Lou Reed was as cranky as they come and most of us would have been pretty thrilled (if slightly disconcerted) to see him get a Kennedy Honor. Crank tho she may be, Mitchell deserves this as much as anybody alive, for BLUE alone if she never had done anything else. It might even mellow her a bit, tho I wouldn’t count on it.

Brian Cullman

I first heard BLUE at the home of a Scottish guitarist in London.

I’d seen Joni Mitchell play in New York at The Fillmore East, and I’d already heard some of the songs from BLUE in markedly different versions. Live, “Little Green” had been the standout, that and “River,” and I hadn’t noticed how great “A Case of You”was till I heard the album.

“Wow,”was all I could say.

And then I said it again.

“You like that?”the guitarist asked in disbelief.

I nodded.

“Really? You like that?”

He looked at me closely, and I wondered what he was thinking.

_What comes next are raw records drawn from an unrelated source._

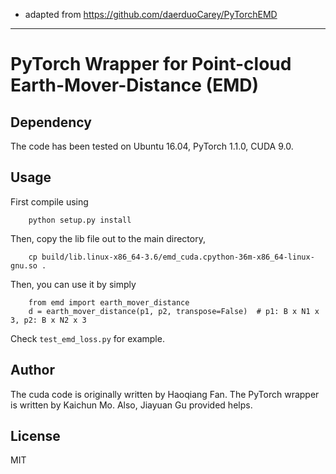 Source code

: * adapted from https://github.com/daerduoCarey/PyTorchEMD 

---------------------------------
# PyTorch Wrapper for Point-cloud Earth-Mover-Distance (EMD)

## Dependency

The code has been tested on Ubuntu 16.04, PyTorch 1.1.0, CUDA 9.0.

## Usage

First compile using
        
        python setup.py install

Then, copy the lib file out to the main directory,

        cp build/lib.linux-x86_64-3.6/emd_cuda.cpython-36m-x86_64-linux-gnu.so .

Then, you can use it by simply

        from emd import earth_mover_distance
        d = earth_mover_distance(p1, p2, transpose=False)  # p1: B x N1 x 3, p2: B x N2 x 3

Check `test_emd_loss.py` for example.

## Author

The cuda code is originally written by Haoqiang Fan. The PyTorch wrapper is written by Kaichun Mo. Also, Jiayuan Gu provided helps.

## License

MIT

If we’d been in a moving vehicle, seemed like he might have opened the door and pushed me out. “She must be a stone cold bitch,” he said. “What a put down! You think that’s even semi cool?”

“That’s not a put down,”I protested. I wan’t used to contradicting him. I was the kid. I got to tag along. He wasn’t used to my having my own opinions, and he looked puzzled, as if a pot of tea had just asked what time it was.

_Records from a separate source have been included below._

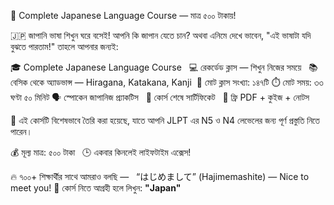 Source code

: 🎌 Complete Japanese Language Course — মাত্র ৫০০ টাকায়!

🇯🇵 জাপানি ভাষা শিখুন ঘরে বসেই!
আপনি কি জাপান যেতে চান? অথবা এনিমে দেখে ভাবেন, "এই ভাষাটা যদি বুঝতে পারতাম!" তাহলে আপনার জন্যই:

🎓 Complete Japanese Language Course  
💻 রেকর্ডেড ক্লাস — শিখুন নিজের সময়ে  
📚 বেসিক থেকে অ্যাডভান্স — Hiragana, Katakana, Kanji 
📌 মোট ক্লাস সংখ্যা: ১৪৭টি
⏱️ মোট সময়: ৩৩ ঘণ্টা ৫০ মিনিট
🗣 স্পোকেন জাপানিজ প্র্যাকটিস  
📜 কোর্স শেষে সার্টিফিকেট  
📝 ফ্রি PDF + কুইজ + নোটস 

💢 এই কোর্সটি বিশেষভাবে তৈরি করা হয়েছে, যাতে আপনি JLPT এর N5 ও N4 লেভেলের জন্য পূর্ণ প্রস্তুতি নিতে পারেন।

💰 মূল্য মাত্র: ৫০০ টাকা  
🕒 একবার কিনলেই লাইফটাইম এক্সেস!

🔥 ৭০০+ শিক্ষার্থীর সাথে আমরাও বলছি —  
“はじめまして” (Hajimemashite) — Nice to meet you!
📩 কোর্স নিতে আগ্রহী হলে লিখুন: **"Japan"**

“That’s not a put down. It’s a declaration of strength. I could drink a case of you. Whatever you’ve got, I can take it. Try me. I’ll still be standing.”

He considered that for a moment. Then shook his head.

“Nah. That’s a put down. That’s all it is.”

He lowered his voice like he was letting me in on a secret.

“And you know every time her voice swoops like that, whoooooooo, every time she does that, five hundred erections die. They just die, man. And some of them may never come back!”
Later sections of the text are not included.